[sakai2-tcc] KNL-652 site caching testing (UMich preliminary testing)

Anthony Whyte arwhyte at umich.edu
Tue Mar 15 08:11:02 PDT 2011


> AZ: I think that it is necessary to make 2.8 very production ready from a technical view. I think that 2.8 should be released with these patches in place or held until we can get them in. I don't like the idea of having to tell everyone not to use 2.8 and just wait for 2.8.1.


Agreed.  Aaron's view echoes my earlier recommendation.

> ST: We have announced that we plan to release 2.8.0 at the end of this month. There is little if any precedent for a "preview" release,


Agreed, no precedent exists plus I regard it as a waste of time and energy to release a 2.8.0 "preview."   Besides, a preview already exists in the guise of the 2.8.x branch, if not earlier Sakai CLE releases such as 2.7.1 (we are not talking about new software here as is the case with OAE).  I recognize that getting 2.8.x up and running requires a basic understanding of Java, Maven, Tomcat and, depending on taste, MySQL or Oracle (if not demoing with HSQLDB) but unless one cedes responsibility to a vendor to deploy and maintain a Sakai installation, knowing how to work with these technologies is a prerequisite for deploying the Sakai CLE.

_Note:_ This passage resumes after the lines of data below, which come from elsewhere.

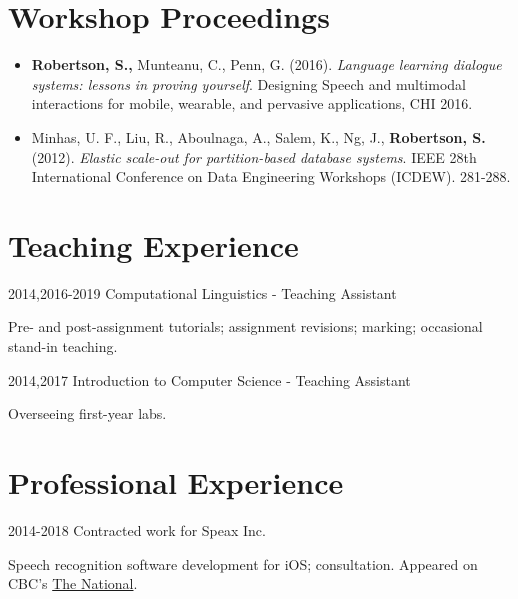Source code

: \documentclass{article}
\begin{document}
\section{Workshop Proceedings}
\begin{itemize}

  \item \textbf{Robertson, S.,} Munteanu, C., Penn, G. (2016).
    \textit{Language learning dialogue systems: lessons in proving yourself}.
    Designing Speech and multimodal interactions for mobile, wearable, and
    pervasive applications, CHI 2016.

  \item Minhas, U. F., Liu, R., Aboulnaga, A., Salem, K., Ng, J.,
    \textbf{Robertson, S.} (2012). \textit{Elastic scale-out for
    partition-based database systems}. IEEE 28th International Conference on
    Data Engineering Workshops (ICDEW). 281-288.

\end{itemize}

\section{Teaching Experience}
\begin{CV}

  \item[2014,2016-2019] Computational Linguistics - Teaching Assistant

    Pre- and post-assignment tutorials; assignment revisions; marking;
    occasional stand-in teaching.

  \item[2014,2017] Introduction to Computer Science - Teaching Assistant

    Overseeing first-year labs.

\end{CV}

\section{Professional Experience}

\begin{CV}
  \item[2014-2018] Contracted work for Speax Inc.

    Speech recognition software development for iOS; consultation. Appeared on
    CBC's \href{https://www.cbc.ca/player/play/1418433091867/}{The National}.

\end{CV}
\end{document}
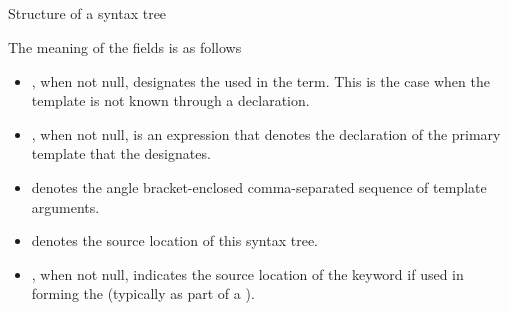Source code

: 

\subsection{}
\label{sec:ifc:SyntaxSort:TemplateId}

\begin{Structure}
	\caption{Structure of a  syntax tree}
	\label{fig:ifc:SyntaxSort:TemplateId}
\end{Structure}
The meaning of the fields is as follows
\begin{itemize}
	\item {}, when not null, designates the  used in the  term.  This is the case when the template is not known through a declaration.
	\item {}, when not null, is an expression that denotes the declaration of the primary template that the  designates.
	\item {} denotes the angle bracket-enclosed comma-separated sequence of template arguments.
	\item {} denotes the source location of this syntax tree.
	\item {}, when not null, indicates the source location of the  keyword if used in forming the  (typically as part of a ).
\end{itemize}



\subsection{}
\label{sec:ifc:SyntaxSort:MemInitializer}



\subsection{}
\label{sec:ifc:SyntaxSort:CtorInitializer}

> ST: If we commit to making this short-term problem (as in releasing 2.8.1 quickly), the question is no longer technical, I think we can avoid a serious PR problem for this group as we have already agreed to a month-long delay.


2.8.1 release timing should be based on technical considerations, resource availability and Community needs.  PR problems "for this group" is not something that should drive decision-making in this area.

Currently, I know of only two schools who plan to deploy 2.8.0 during Q2 and Q3 2011: Rutgers and the Universidad Complutense de Madrid.  Would Rutgers prefer to deploy sakai-2.8.0 with the KNL-652 fix in place, acknowledging that we may need another week before Michigan is satisfied with their production testing or is Chuck Hedrick happy to patch 2.8.0 sans KNL-652 after its released?  I think it a question worth asking.

Speaking personally, I would prefer to generate a 2.8.0 release tag and artifacts that are likely to be deployed at some future date by the likes of Michigan, UCT, Indiana, ANU, Stanford, UPV, Rutgers, Oxford, rSmart, Longsight, Unicon--that is, those institutions and SCAs most closely associated with Sakai CLE development, QA and maintenance.  I expect that if we release 2.8.0 without a fix for KNL-652 in place no institution or organization listed above will deploy 2.8.0 as is--a highly unsatisfactory as well as uninspiring result for those charged with shepherding the release through to completion.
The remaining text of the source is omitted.